[cpp-threads] Prism 0.9.1, and further on the effects of races

Peter Dimov pdimov at mmltd.net
Fri Sep 22 02:49:19 BST 2006


Herb Sutter wrote:
> (Sorry for the lag, I'm on the road and email is intermittent.)
>
> Peter wrote:
>> Herb Sutter wrote:
>>>
>>>   thread 1: global_ptr = new Derived();
>>>
>>> With no constraints, this could execute as:
>>>
>>>             global_ptr = (Derived*)operator new( sizeof(Derived) );
>>>             global_ptr->vptr = &Base::vtable;     // a
>>>             global_ptr->Base ctor body;
>>>             global_ptr->vptr = &Derived::vtable;  // b
>>>             global_ptr->Derived ctor body;
>>>
>>> And in a race we perform:
>>>
>>>   thread 2: global_ptr->DerivedFunc();            // c
>>
>> This isn't a problem in either model A (undefined behavior) and
>> model B (global_ptr has an undefined value in the event of a race).
>> In both cases, the (c) statement is allowed to trap.
>>
>> It is only a problem if a read that participates in a race is
>> constrained to
>> only return one of the possible values that the variable could hold
>> if the race was resolved in a sequentially consistent manner, but
>> this is generally
>> not true for non-atomic variables (if it were, we wouldn't need raw
>> atomics.)
>
> Good points. For a moment, let's restrict to the case where
> global_ptr is a type that is known to be atomically read/written --
> either a proposed std::atomic<Derived*> or a plain Derived* on a
> platform that happens to document a guarantee that reads and writes
> from a plain default-aligned T* are atomic.
>
> In line c, the behaviors that I think will be unsurprising to users
> are: (1) a correct function call on a completely constructed object,
> and (2) a null pointer trap.
>
> The question is, should we also permit general undefined behavior,
> such as a wild branch?

If the store to global_ptr does not have release semantics, the behavior is 
undefined since thread 2 is not required to observe the updates to 
*global_ptr because they can become visible after the update to global_ptr.

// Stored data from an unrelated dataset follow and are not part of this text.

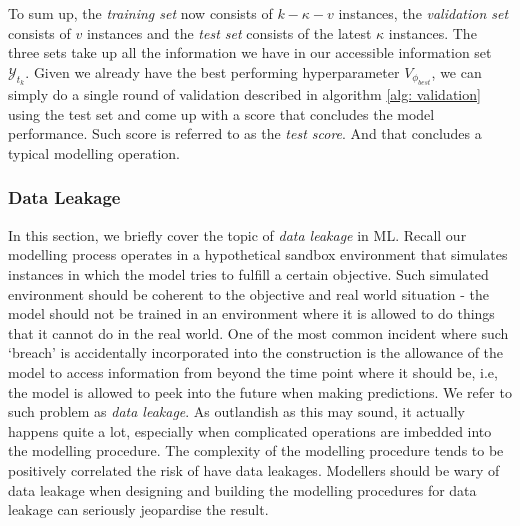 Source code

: To sum up, the \textit{training set} now consists of $k - \kappa - v$ instances, the \textit{validation set} consists of $v$ instances and the \textit{test set} consists of the latest $\kappa$ instances. The three sets take up all the information we have in our accessible information set $\mathcal{Y}_{t_k}$. Given we already have the best performing hyperparameter $V_{\phi_{best}}$, we can simply do a single round of validation described in algorithm \ref{alg: validation} using the test set and come up with a score that concludes the model performance. Such score is referred to as the \textit{test score}. And that concludes a typical modelling operation.

\subsubsection{Data Leakage}\label{subsubsec: data leakage}
In this section, we briefly cover the topic of \textit{data leakage} in ML. Recall our modelling process operates in a hypothetical sandbox environment that simulates instances in which the model tries to fulfill a certain objective. Such simulated environment should be coherent to the objective and real world situation - the model should not be trained in an environment where it is allowed to do things that it cannot do in the real world. One of the most common incident where such `breach' is accidentally incorporated into the construction is the allowance of the model to access information from beyond the time point where it should be, i.e, the model is allowed to peek into the future when making predictions. We refer to such problem as \textit{data leakage}. As outlandish as this may sound, it actually happens quite a lot, especially when complicated operations are imbedded into the modelling procedure. The complexity of the modelling procedure tends to be positively correlated the risk of have data leakages. Modellers should be wary of data leakage when designing and building the modelling procedures for data leakage can seriously jeopardise the result.

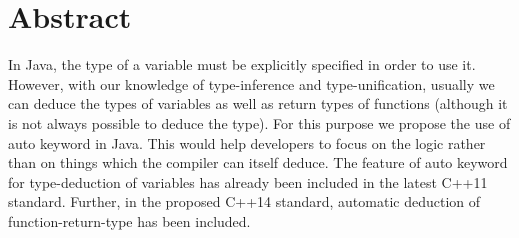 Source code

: \section{Abstract}
In Java, the type of a variable must be explicitly specified in order to use it. However, with our knowledge of type-inference and type-unification, usually we can deduce the types of variables as well as return types of functions (although it is not always possible to deduce the type). For this purpose we propose the use of auto keyword in Java. This would help developers to focus on the logic rather than on things which the compiler can itself deduce. The feature of auto keyword for type-deduction of variables has already been included in the latest C++11 standard. Further, in the proposed C++14 standard, automatic deduction of function-return-type has been included. 


% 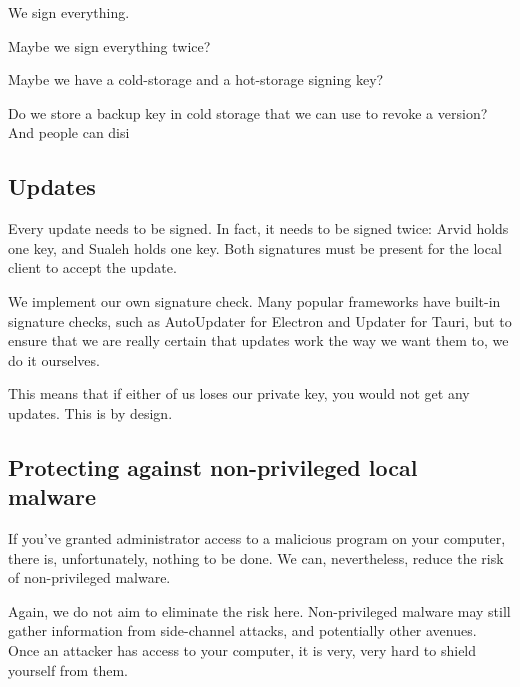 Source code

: We sign everything.

Maybe we sign everything twice?

Maybe we have a cold-storage and a hot-storage signing key?

Do we store a backup key in cold storage that we can use to revoke a version? And people can disi


\subsection{Updates}

Every update needs to be signed. In fact, it needs to be signed twice: Arvid holds one key, and Sualeh holds one key. Both signatures must be present for the local client to accept the update.

We implement our own signature check. Many popular frameworks have built-in signature checks, such as AutoUpdater for Electron and Updater for Tauri, but to ensure that we are really certain that updates work the way we want them to, we do it ourselves.

This means that if either of us loses our private key, you would not get any updates. This is by design.

\subsection{Protecting against non-privileged local malware}

If you've granted administrator access to a malicious program on your computer, there is, unfortunately, nothing to be done. We can, nevertheless, reduce the risk of non-privileged malware.


Again, we do not aim to eliminate the risk here. Non-privileged malware may still gather information from side-channel attacks, and potentially other avenues. Once an attacker has access to your computer, it is very, very hard to shield yourself from them.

If the store to global_ptr does have release semantics, on all hardware 
except Alpha thread 2 will observe either NULL or a fully constructed object 
because of the data dependency between global_ptr and *global_ptr. However, 
if Derived::Derived updates a global variable as a side effect, this update 
might not become visible to thread 2, unless the read from global_ptr has 
acquire semantics.

I think.

> Here's a different and maybe more useful way to put this question:
> Should line c be allowed any additional behaviors than if global_ptr
> pointed to a type having no virtual functions?

I don't see why there should be any difference. The vptr is just a hidden 
member of the object. Consider:

struct Derived
{
    int * p;
    int q;

    Derived(): p( &q ), q( 5 ) {}
    void DerivedFunc() { std::cout << *p << std::endl; }
};

If the store to global_ptr doesn't have release semantics, 
global_ptr->DerivedFunc() can easily access an uninitialized p and trap.